【コミカライズ】騎士様と合コンして狙い撃ちしたら、まさかの恋仲になれちゃいました。もう離れたくないと縋るので可愛すぎてしんどい。
 その時に、私からお祖父様の住む家に行ったのは、特に何か予感があったとかそう言ったものではなかった。近いうちにシャーロックと一緒に訪問したいというこちらの希望を伝えようと思っただけだ。手紙なら見る前に捨てられてしまうかもしれないから、向かい合って口頭で説明しようと思っただけ。

 まさかのその人がお祖父様を訪ねて来た時と重なったのは、ただの偶然だった。

 帰宅してすぐに顔見知りの使用人が、二人駆け寄って来た。

「エレノアお嬢様……今、旦那さまの元に、お客様がいらっしゃってて……」

「今は……お会いになるのは、やめておいた方が良いかもしれません」

 お仕着せを着ている初老の女性二人はお互いの顔を見合わせて、困惑顔だ。彼女たちはこの邸で働いている期間も長く、私が子どもの頃からここで働いてくれていて気心も知れていた。
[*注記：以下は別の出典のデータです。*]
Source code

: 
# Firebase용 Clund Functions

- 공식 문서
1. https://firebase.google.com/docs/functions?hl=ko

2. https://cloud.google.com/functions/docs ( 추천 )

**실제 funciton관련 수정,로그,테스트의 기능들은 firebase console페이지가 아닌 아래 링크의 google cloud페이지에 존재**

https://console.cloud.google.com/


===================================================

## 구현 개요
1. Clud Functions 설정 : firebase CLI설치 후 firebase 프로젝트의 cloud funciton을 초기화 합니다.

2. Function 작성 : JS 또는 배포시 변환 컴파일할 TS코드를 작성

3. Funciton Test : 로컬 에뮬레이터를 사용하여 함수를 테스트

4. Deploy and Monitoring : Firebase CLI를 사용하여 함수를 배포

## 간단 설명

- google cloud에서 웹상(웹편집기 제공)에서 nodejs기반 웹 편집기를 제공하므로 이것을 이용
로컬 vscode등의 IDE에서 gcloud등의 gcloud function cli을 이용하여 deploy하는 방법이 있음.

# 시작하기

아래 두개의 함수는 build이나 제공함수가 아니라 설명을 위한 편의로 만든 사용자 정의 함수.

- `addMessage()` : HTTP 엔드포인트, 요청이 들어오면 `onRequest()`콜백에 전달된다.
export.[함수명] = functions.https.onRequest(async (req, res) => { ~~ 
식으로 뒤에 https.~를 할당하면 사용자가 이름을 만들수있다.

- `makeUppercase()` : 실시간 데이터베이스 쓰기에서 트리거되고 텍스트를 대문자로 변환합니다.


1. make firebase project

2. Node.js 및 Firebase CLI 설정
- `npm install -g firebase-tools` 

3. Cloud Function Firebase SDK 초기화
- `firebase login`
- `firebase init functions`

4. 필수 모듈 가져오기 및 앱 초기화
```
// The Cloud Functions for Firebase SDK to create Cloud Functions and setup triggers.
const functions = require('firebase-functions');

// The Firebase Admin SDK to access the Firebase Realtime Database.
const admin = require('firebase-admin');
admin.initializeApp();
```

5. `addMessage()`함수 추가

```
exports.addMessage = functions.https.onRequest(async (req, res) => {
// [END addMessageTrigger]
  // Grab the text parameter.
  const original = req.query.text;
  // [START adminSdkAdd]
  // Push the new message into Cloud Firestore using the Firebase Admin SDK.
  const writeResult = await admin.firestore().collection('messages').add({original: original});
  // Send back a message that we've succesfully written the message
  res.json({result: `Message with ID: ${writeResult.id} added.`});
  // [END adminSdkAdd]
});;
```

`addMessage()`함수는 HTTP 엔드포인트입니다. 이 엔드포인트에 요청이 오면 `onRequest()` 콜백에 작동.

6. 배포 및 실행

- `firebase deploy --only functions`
 だから、なんとなく悟った。今来ている客人が、いつものような商談相手などの普通の客人ではないことに。

「……お祖父様は、今どこに?」

 私は不穏な空気に眉を顰めつつ、そう言った。

 この家を既に勘当同然に出てしまい、ある商会に雇われている一従業員の出来ることなどたかが知れている。だけど、お祖父様は今私の唯一の身内なのだ。彼から「お前など、出ていけ」と言われていても、それでも。

「それが……応接室に入られてから、旦那さまの怒鳴り声が聞こえて……いつもなら考えられないことです」

「お祖父様が……?」

 お祖父様は、自分の名前を冠する商会の代表だ。どんな事を言われても、長年商人をやっている者なら流してやり過ごす。